TO DO: Pictures aside, write out the data exactly as it reads.
________________________
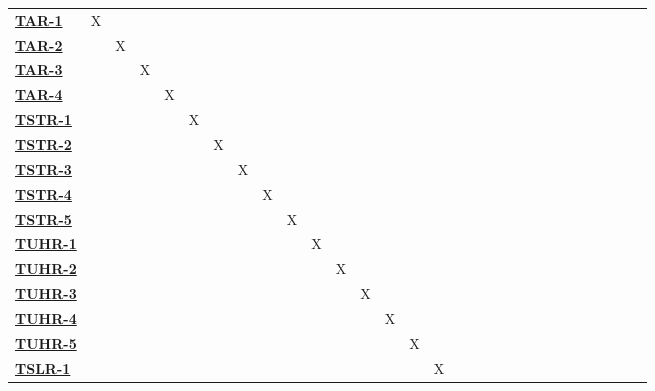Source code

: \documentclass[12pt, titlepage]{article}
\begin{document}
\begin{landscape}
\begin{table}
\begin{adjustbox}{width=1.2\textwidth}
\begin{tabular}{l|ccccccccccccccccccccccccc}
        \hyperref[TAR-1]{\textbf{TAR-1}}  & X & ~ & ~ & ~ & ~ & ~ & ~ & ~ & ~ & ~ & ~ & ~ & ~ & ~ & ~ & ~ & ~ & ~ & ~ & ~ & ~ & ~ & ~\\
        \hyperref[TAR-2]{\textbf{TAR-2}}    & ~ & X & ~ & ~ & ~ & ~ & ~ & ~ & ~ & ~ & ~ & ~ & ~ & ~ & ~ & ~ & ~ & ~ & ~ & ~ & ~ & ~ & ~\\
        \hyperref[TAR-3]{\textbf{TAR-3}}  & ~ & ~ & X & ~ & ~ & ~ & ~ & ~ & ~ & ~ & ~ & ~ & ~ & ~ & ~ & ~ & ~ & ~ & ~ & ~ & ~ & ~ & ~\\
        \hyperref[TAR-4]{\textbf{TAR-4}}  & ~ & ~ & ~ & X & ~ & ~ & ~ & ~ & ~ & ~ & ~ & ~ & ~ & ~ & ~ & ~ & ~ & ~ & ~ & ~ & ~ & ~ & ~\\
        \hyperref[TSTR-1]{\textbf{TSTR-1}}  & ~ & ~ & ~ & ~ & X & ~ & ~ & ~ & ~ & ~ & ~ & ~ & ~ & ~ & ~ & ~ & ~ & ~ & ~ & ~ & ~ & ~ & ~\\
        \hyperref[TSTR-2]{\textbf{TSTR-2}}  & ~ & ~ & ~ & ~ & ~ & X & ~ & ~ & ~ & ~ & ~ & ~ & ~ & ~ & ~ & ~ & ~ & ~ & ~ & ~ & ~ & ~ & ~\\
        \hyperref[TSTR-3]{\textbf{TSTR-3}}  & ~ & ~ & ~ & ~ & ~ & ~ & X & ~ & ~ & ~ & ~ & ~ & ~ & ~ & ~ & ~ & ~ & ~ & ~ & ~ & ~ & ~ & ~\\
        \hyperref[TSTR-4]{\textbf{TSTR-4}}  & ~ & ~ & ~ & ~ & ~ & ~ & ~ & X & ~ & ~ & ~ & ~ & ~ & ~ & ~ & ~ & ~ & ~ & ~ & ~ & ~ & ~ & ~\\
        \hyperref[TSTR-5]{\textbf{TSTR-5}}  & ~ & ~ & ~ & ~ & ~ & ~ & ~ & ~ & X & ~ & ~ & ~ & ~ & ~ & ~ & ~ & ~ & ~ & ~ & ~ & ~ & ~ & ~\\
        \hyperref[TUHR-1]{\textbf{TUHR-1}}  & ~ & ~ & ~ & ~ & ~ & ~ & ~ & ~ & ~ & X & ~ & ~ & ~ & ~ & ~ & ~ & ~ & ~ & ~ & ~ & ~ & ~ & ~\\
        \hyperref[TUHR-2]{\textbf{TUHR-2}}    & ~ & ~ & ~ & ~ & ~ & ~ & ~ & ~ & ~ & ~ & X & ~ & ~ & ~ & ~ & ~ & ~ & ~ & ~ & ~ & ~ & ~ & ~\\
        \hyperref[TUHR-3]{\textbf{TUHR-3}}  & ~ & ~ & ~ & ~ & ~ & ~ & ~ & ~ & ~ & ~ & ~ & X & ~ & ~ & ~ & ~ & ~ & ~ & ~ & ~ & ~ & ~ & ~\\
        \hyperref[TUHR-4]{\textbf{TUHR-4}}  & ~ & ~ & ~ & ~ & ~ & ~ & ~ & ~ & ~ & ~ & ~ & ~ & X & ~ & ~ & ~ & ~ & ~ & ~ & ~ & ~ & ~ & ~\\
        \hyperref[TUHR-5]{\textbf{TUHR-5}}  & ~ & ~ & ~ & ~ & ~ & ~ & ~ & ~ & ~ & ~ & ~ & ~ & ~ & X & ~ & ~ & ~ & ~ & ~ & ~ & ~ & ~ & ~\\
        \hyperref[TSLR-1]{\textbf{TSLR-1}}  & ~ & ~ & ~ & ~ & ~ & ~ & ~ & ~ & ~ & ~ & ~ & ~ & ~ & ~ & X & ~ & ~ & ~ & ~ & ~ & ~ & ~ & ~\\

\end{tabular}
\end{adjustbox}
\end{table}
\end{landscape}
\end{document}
________________________
RESULT OF THIS TASK:
Source code

: \documentclass[12pt, titlepage]{article}
\begin{document}
\begin{landscape}
\begin{table}
\begin{adjustbox}{width=1.2\textwidth}
\begin{tabular}{l|ccccccccccccccccccccccccc}
        \hyperref[TAR-1]{\textbf{TAR-1}}  & X & ~ & ~ & ~ & ~ & ~ & ~ & ~ & ~ & ~ & ~ & ~ & ~ & ~ & ~ & ~ & ~ & ~ & ~ & ~ & ~ & ~ & ~\\
        \hyperref[TAR-2]{\textbf{TAR-2}}    & ~ & X & ~ & ~ & ~ & ~ & ~ & ~ & ~ & ~ & ~ & ~ & ~ & ~ & ~ & ~ & ~ & ~ & ~ & ~ & ~ & ~ & ~\\
        \hyperref[TAR-3]{\textbf{TAR-3}}  & ~ & ~ & X & ~ & ~ & ~ & ~ & ~ & ~ & ~ & ~ & ~ & ~ & ~ & ~ & ~ & ~ & ~ & ~ & ~ & ~ & ~ & ~\\
        \hyperref[TAR-4]{\textbf{TAR-4}}  & ~ & ~ & ~ & X & ~ & ~ & ~ & ~ & ~ & ~ & ~ & ~ & ~ & ~ & ~ & ~ & ~ & ~ & ~ & ~ & ~ & ~ & ~\\
        \hyperref[TSTR-1]{\textbf{TSTR-1}}  & ~ & ~ & ~ & ~ & X & ~ & ~ & ~ & ~ & ~ & ~ & ~ & ~ & ~ & ~ & ~ & ~ & ~ & ~ & ~ & ~ & ~ & ~\\
        \hyperref[TSTR-2]{\textbf{TSTR-2}}  & ~ & ~ & ~ & ~ & ~ & X & ~ & ~ & ~ & ~ & ~ & ~ & ~ & ~ & ~ & ~ & ~ & ~ & ~ & ~ & ~ & ~ & ~\\
        \hyperref[TSTR-3]{\textbf{TSTR-3}}  & ~ & ~ & ~ & ~ & ~ & ~ & X & ~ & ~ & ~ & ~ & ~ & ~ & ~ & ~ & ~ & ~ & ~ & ~ & ~ & ~ & ~ & ~\\
        \hyperref[TSTR-4]{\textbf{TSTR-4}}  & ~ & ~ & ~ & ~ & ~ & ~ & ~ & X & ~ & ~ & ~ & ~ & ~ & ~ & ~ & ~ & ~ & ~ & ~ & ~ & ~ & ~ & ~\\
        \hyperref[TSTR-5]{\textbf{TSTR-5}}  & ~ & ~ & ~ & ~ & ~ & ~ & ~ & ~ & X & ~ & ~ & ~ & ~ & ~ & ~ & ~ & ~ & ~ & ~ & ~ & ~ & ~ & ~\\
        \hyperref[TUHR-1]{\textbf{TUHR-1}}  & ~ & ~ & ~ & ~ & ~ & ~ & ~ & ~ & ~ & X & ~ & ~ & ~ & ~ & ~ & ~ & ~ & ~ & ~ & ~ & ~ & ~ & ~\\
        \hyperref[TUHR-2]{\textbf{TUHR-2}}    & ~ & ~ & ~ & ~ & ~ & ~ & ~ & ~ & ~ & ~ & X & ~ & ~ & ~ & ~ & ~ & ~ & ~ & ~ & ~ & ~ & ~ & ~\\
        \hyperref[TUHR-3]{\textbf{TUHR-3}}  & ~ & ~ & ~ & ~ & ~ & ~ & ~ & ~ & ~ & ~ & ~ & X & ~ & ~ & ~ & ~ & ~ & ~ & ~ & ~ & ~ & ~ & ~\\
        \hyperref[TUHR-4]{\textbf{TUHR-4}}  & ~ & ~ & ~ & ~ & ~ & ~ & ~ & ~ & ~ & ~ & ~ & ~ & X & ~ & ~ & ~ & ~ & ~ & ~ & ~ & ~ & ~ & ~\\
        \hyperref[TUHR-5]{\textbf{TUHR-5}}  & ~ & ~ & ~ & ~ & ~ & ~ & ~ & ~ & ~ & ~ & ~ & ~ & ~ & X & ~ & ~ & ~ & ~ & ~ & ~ & ~ & ~ & ~\\
        \hyperref[TSLR-1]{\textbf{TSLR-1}}  & ~ & ~ & ~ & ~ & ~ & ~ & ~ & ~ & ~ & ~ & ~ & ~ & ~ & ~ & X & ~ & ~ & ~ & ~ & ~ & ~ & ~ & ~\\

\end{tabular}
\end{adjustbox}
\end{table}
\end{landscape}
\end{document}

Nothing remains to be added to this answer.